Windows quality update: Progress we've made since March(blogs.windows.com)
60 points | 117 comments
sagacity 46 minutes ago|
I recently got locked out of my machine because logging in with the mandatory Microsoft account-backed primary user of my machine didn't work anymore. It said I was offline and I had to use the "previous password" even though I didn't have a previous password for that account.

Hacking around in the recovery console to add another administrator user worked, but then I couldn't reset the original user's password because it was tied to the Microsoft account and you can't change the password locally.

I don't need Copilot managing my inbox through AI, nor do I need a more exciting widget experience.

I just want an OS where if something like the above happens there's a way to fix it without having to reinstall. It doesn't seem like much to ask.

Edit: yes, I can use Linux but I have decades of Windows muscle memory and I do a bunch of DirectX programming. I shouldn't have to switch :)

cbdevidal 17 minutes ago||
Also years of Windows muscle memory here, especially the keyboard shortcuts. I’ve used Windows since 1997. I’ve decided I’m done. A new PC arrives in a month. It’ll be running Ubuntu. I’m done.

Maybe there is a Linux language similar to DirectX you might transition to? Maybe test code in a VM? (Although that gets you right back into Win11.)

cheschire 3 minutes ago|||
These suggestions are like telling someone that that is being harassed to maybe wear something different.

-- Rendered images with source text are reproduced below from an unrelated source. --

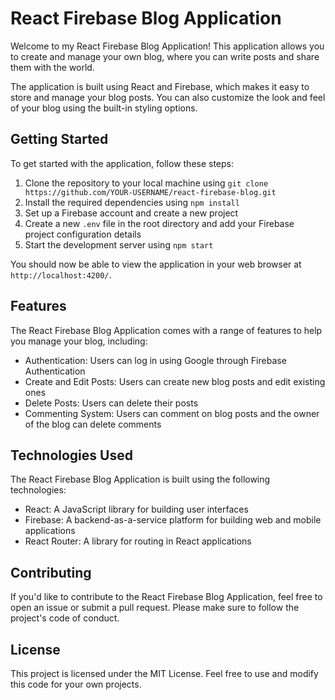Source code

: # React Firebase Blog Application

Welcome to my React Firebase Blog Application! This application allows you to create and manage your own blog, where you can write posts and share them with the world.

The application is built using React and Firebase, which makes it easy to store and manage your blog posts. You can also customize the look and feel of your blog using the built-in styling options.

## Getting Started

To get started with the application, follow these steps:

1. Clone the repository to your local machine using `git clone https://github.com/YOUR-USERNAME/react-firebase-blog.git`
2. Install the required dependencies using `npm install`
3. Set up a Firebase account and create a new project
4. Create a new `.env` file in the root directory and add your Firebase project configuration details
5. Start the development server using `npm start`

You should now be able to view the application in your web browser at `http://localhost:4200/`.

## Features

The React Firebase Blog Application comes with a range of features to help you manage your blog, including:

- Authentication: Users can log in using Google through Firebase Authentication
- Create and Edit Posts: Users can create new blog posts and edit existing ones
- Delete Posts: Users can delete their posts
- Commenting System: Users can comment on blog posts and the owner of the blog can delete comments

## Technologies Used

The React Firebase Blog Application is built using the following technologies:

- React: A JavaScript library for building user interfaces
- Firebase: A backend-as-a-service platform for building web and mobile applications
- React Router: A library for routing in React applications

## Contributing

If you'd like to contribute to the React Firebase Blog Application, feel free to open an issue or submit a pull request. Please make sure to follow the project's code of conduct.

## License

This project is licensed under the MIT License. Feel free to use and modify this code for your own projects.



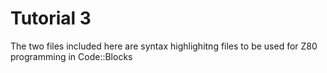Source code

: <h1>Tutorial 3</h1>
The two files included here are syntax highlighitng files to be used for Z80 programming in Code::Blocks
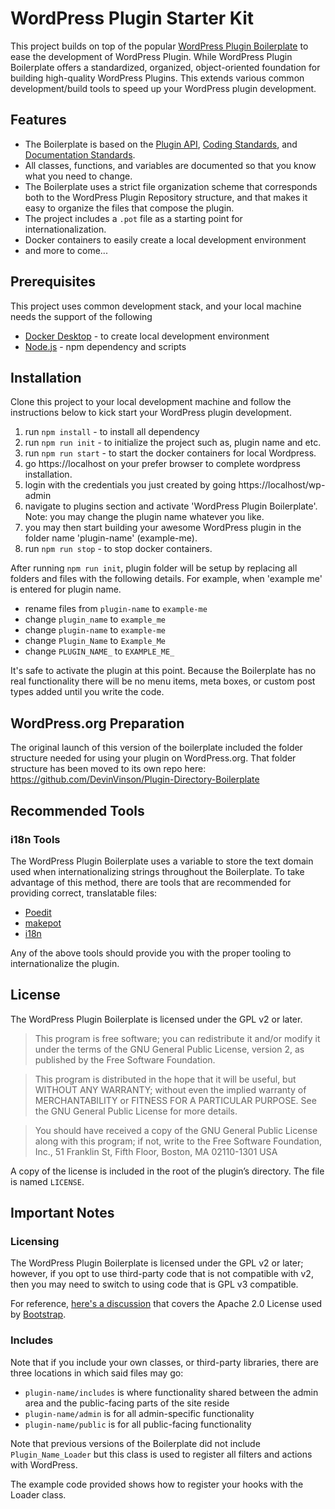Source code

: # WordPress Plugin Starter Kit

This project builds on top of the popular [WordPress Plugin Boilerplate](https://github.com/DevinVinson/WordPress-Plugin-Boilerplate) to ease the development of WordPress Plugin. While WordPress Plugin Boilerplate offers a standardized, organized, object-oriented foundation for building high-quality WordPress Plugins. This extends various common development/build tools to speed up your WordPress plugin development.

## Features

* The Boilerplate is based on the [Plugin API](http://codex.wordpress.org/Plugin_API), [Coding Standards](http://codex.wordpress.org/WordPress_Coding_Standards), and [Documentation Standards](https://make.wordpress.org/core/handbook/best-practices/inline-documentation-standards/php/).
* All classes, functions, and variables are documented so that you know what you need to change.
* The Boilerplate uses a strict file organization scheme that corresponds both to the WordPress Plugin Repository structure, and that makes it easy to organize the files that compose the plugin.
* The project includes a `.pot` file as a starting point for internationalization.
* Docker containers to easily create a local development environment
* and more to come...

## Prerequisites

This project uses common development stack, and your local machine needs the support of the following
* [Docker Desktop](https://www.docker.com/products/docker-desktop) - to create local development environment
* [Node.js](https://nodejs.org/en/) - npm dependency and scripts

## Installation

Clone this project to your local development machine and follow the instructions below to kick start your WordPress plugin development. 

1. run `npm install` - to install all dependency
2. run `npm run init` - to initialize the project such as, plugin name and etc.
3. run `npm run start` - to start the docker containers for local Wordpress.
4. go https://localhost on your prefer browser to complete wordpress installation.
5. login with the credentials you just created by going https://localhost/wp-admin
6. navigate to plugins section and activate 'WordPress Plugin Boilerplate'. Note: you may change the plugin name whatever you like.
7. you may then start building your awesome WordPress plugin in the folder name 'plugin-name' (example-me).
8. run `npm run stop` - to stop docker containers.

After running `npm run init`, plugin folder will be setup by replacing all folders and files with the following details. For example, when 'example me' is entered for plugin name. 

* rename files from `plugin-name` to `example-me`
* change `plugin_name` to `example_me`
* change `plugin-name` to `example-me`
* change `Plugin_Name` to `Example_Me`
* change `PLUGIN_NAME_` to `EXAMPLE_ME_`

It's safe to activate the plugin at this point. Because the Boilerplate has no real functionality there will be no menu items, meta boxes, or custom post types added until you write the code.

## WordPress.org Preparation

The original launch of this version of the boilerplate included the folder structure needed for using your plugin on WordPress.org. That folder structure has been moved to its own repo here: https://github.com/DevinVinson/Plugin-Directory-Boilerplate

## Recommended Tools

### i18n Tools

The WordPress Plugin Boilerplate uses a variable to store the text domain used when internationalizing strings throughout the Boilerplate. To take advantage of this method, there are tools that are recommended for providing correct, translatable files:

* [Poedit](http://www.poedit.net/)
* [makepot](http://i18n.svn.wordpress.org/tools/trunk/)
* [i18n](https://github.com/grappler/i18n)

Any of the above tools should provide you with the proper tooling to internationalize the plugin.

## License

The WordPress Plugin Boilerplate is licensed under the GPL v2 or later.

> This program is free software; you can redistribute it and/or modify it under the terms of the GNU General Public License, version 2, as published by the Free Software Foundation.

> This program is distributed in the hope that it will be useful, but WITHOUT ANY WARRANTY; without even the implied warranty of MERCHANTABILITY or FITNESS FOR A PARTICULAR PURPOSE. See the GNU General Public License for more details.

> You should have received a copy of the GNU General Public License along with this program; if not, write to the Free Software Foundation, Inc., 51 Franklin St, Fifth Floor, Boston, MA 02110-1301 USA

A copy of the license is included in the root of the plugin’s directory. The file is named `LICENSE`.

## Important Notes

### Licensing

The WordPress Plugin Boilerplate is licensed under the GPL v2 or later; however, if you opt to use third-party code that is not compatible with v2, then you may need to switch to using code that is GPL v3 compatible.

For reference, [here's a discussion](http://make.wordpress.org/themes/2013/03/04/licensing-note-apache-and-gpl/) that covers the Apache 2.0 License used by [Bootstrap](http://twitter.github.io/bootstrap/).

### Includes

Note that if you include your own classes, or third-party libraries, there are three locations in which said files may go:

* `plugin-name/includes` is where functionality shared between the admin area and the public-facing parts of the site reside
* `plugin-name/admin` is for all admin-specific functionality
* `plugin-name/public` is for all public-facing functionality

Note that previous versions of the Boilerplate did not include `Plugin_Name_Loader` but this class is used to register all filters and actions with WordPress.

The example code provided shows how to register your hooks with the Loader class.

While it would, yes, likely avoid the problem happening again, it shifts the responsibility to the party that should not be at fault.

Meanwhile the harasser is like “what’s wrong? I took an anti-harassment class?”

theandrewbailey 11 minutes ago|||
> Maybe there is a Linux language similar to DirectX you might transition to?

Yes: DirectX. Just make sure that it runs in Wine or Proton.

Nit: DirectX is a bunch of APIs and libraries, not a language. Same for Wine and Proton.

irishcoffee 14 minutes ago|||
The day I can’t make a local-only account on windows (for personal use, work is a different matter unfortunately) is the day I stop using windows.

It’s irritating enough that new linux installs want me to add accounts. I can skip it, which is nice, but just don’t show the screen. If you’re installing linux you either know what you’re doing or you don’t: if you do you know it’s possible and don’t need it jammed in your face, and if you don’t you’re probably not quite tall enough to understand it isn’t needed and you probably don’t want it anyways.

k4rnaj1k 14 minutes ago||
[dead]
PeterStuer 3 hours ago||
What people realy want: as little OS as possible to let them run just the things on their computer they want to run.

What Microsoft wants: Windows as their straightjacket into the Microsoft services as that is where the revenue is.

Why Windows got this bad: incentives and coercion placed on the teams to show uptake on the services no matter what leading to perversion in tactics and complete alienation of the user base.

The incentives are alomost perpendicularly misaligned.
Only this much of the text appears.